Sicher kann man auch das Pferd von hinten aufzäumen und mal gleich mit einem 50mm IS L USM an den Start gehen, dabei wird man dann aber schnell mal einen vierstelligen Betrag los. Es geht auch anders. In meinem Fall habe ich mich für ein Normalobjektiv entschieden, eine 50mm Scherbe. Genauer ausgedrückt ein M42 Carl Zeiss Jena Tessar f/2.8 50mm. Also ein schon in die Jahre gekommenes Schätzchen mit einem M42 Gewindeanschluss. Dieses Teil soll an meine Canon EOS 60D passen? Die Kamera ist eine APS-C DSLR. Das bedeutet, der Sensor ist kleiner als der einer Vollformatkamera. So ist auch der Ausschnitt kleiner, es gibt somit einen Umrechnungsfaktor zum 35mm Kleinbildformat. Dieser beträgt 1,6. Man sagt auch Crop-Faktor dazu. So beträgt die tatsächliche Brennweite meines ausgewählten Objektivs 80mm. Das bedeutet, dass mein kleines 50mm Objektiv nun schon fast ein kleines Zoom ist.

Eine Verkleinerung der lichtempfindlichen Fläche bewirkt einen Beschnitt des Bildfeldes (Verkleinerung des Bildwinkels). Der Formatfaktor wird auch Crop-Faktorgenannt (von englisch to crop = beschneiden). Eine Verkleinerung des Aufnahmeformates entspricht einer Ausschnittvergrößerung. Quelle: Wikipedia

 

Wie bekomme ich diese M42 Gewindedingens an meine Kamera? Dafür gibt es einen Adapter. Es ist ein kleiner aus Metall gefräster Ring. Ein M42-EF Adapter.
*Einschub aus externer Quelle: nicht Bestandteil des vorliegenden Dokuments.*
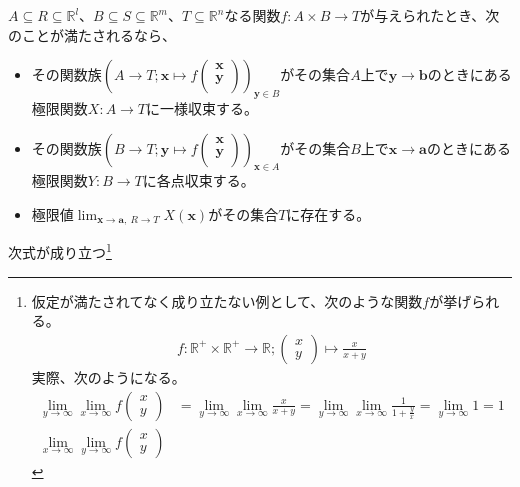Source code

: \documentclass[dvipdfmx]{jsarticle}
\begin{document}
\begin{thm}\label{4.1.11.18}
$A \subseteq R \subseteq \mathbb{R}^{l}$、$B \subseteq S \subseteq \mathbb{R}^{m}$、$T \subseteq \mathbb{R}^{n}$なる関数$f:A \times B \rightarrow T$が与えられたとき、次のことが満たされるなら、
\begin{itemize}
\item
  その関数族$\left( A \rightarrow T;\mathbf{x} \mapsto f\begin{pmatrix}
  \mathbf{x} \\
  \mathbf{y} \\
  \end{pmatrix} \right)_{\mathbf{y} \in B}$がその集合$A$上で$\mathbf{y} \rightarrow \mathbf{b}$のときにある極限関数$X:A \rightarrow T$に一様収束する。
\item
  その関数族$\left( B \rightarrow T;\mathbf{y} \mapsto f\begin{pmatrix}
  \mathbf{x} \\
  \mathbf{y} \\
  \end{pmatrix} \right)_{\mathbf{x} \in A}$がその集合$B$上で$\mathbf{x} \rightarrow \mathbf{a}$のときにある極限関数$Y:B \rightarrow T$に各点収束する。
\item
  極限値$\lim_{\mathbf{x} \rightarrow \mathbf{a} ,\  R \rightarrow T }{X\left( \mathbf{x} \right)}$がその集合$T$に存在する。
\end{itemize}
次式が成り立つ\footnote{仮定が満たされてなく成り立たない例として、次のような関数$f$が挙げられる。
\begin{align*}
  f:\mathbb{R}^+ \times \mathbb{R}^+ \rightarrow \mathbb{R} ;\begin{pmatrix}
    x \\ y
  \end{pmatrix} \mapsto \frac{x}{x+y}
\end{align*}
実際、次のようになる。
\begin{align*}
  \lim_{y\rightarrow \infty } \lim_{x\rightarrow \infty } f\begin{pmatrix}
    x \\ y
  \end{pmatrix} &= \lim_{y\rightarrow \infty } \lim_{x\rightarrow \infty } \frac{x}{x+y} = \lim_{y\rightarrow \infty } \lim_{x\rightarrow \infty } \frac{1}{1+\frac{y}{x}} = \lim_{y\rightarrow \infty } 1 =1 \\
  \lim_{x\rightarrow \infty } \lim_{y\rightarrow \infty } f\begin{pmatrix}
    x \\ y

\end{pmatrix}
\end{align*}}
\end{thm}
\end{document}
Diesen gibt es mit Chip und ohne. Ich empfehle die die Version ohne Chip. Dieser ist oft nur sehr schlecht am Korpus angenietet oder angeklebt. Im Zweifelsfall kann er auch mal abfallen und Schaden in der Kamera anrichten. Der M42-EF Adapter kostet so zwischen 4€ und 20€, allerdings können bei den ganz billigen Teilen auch welche mit stärkeren Toleranzen dabei sein. Ich habe mich für die goldene Mitte entschieden und bis auf einen haben alle gut gepasst.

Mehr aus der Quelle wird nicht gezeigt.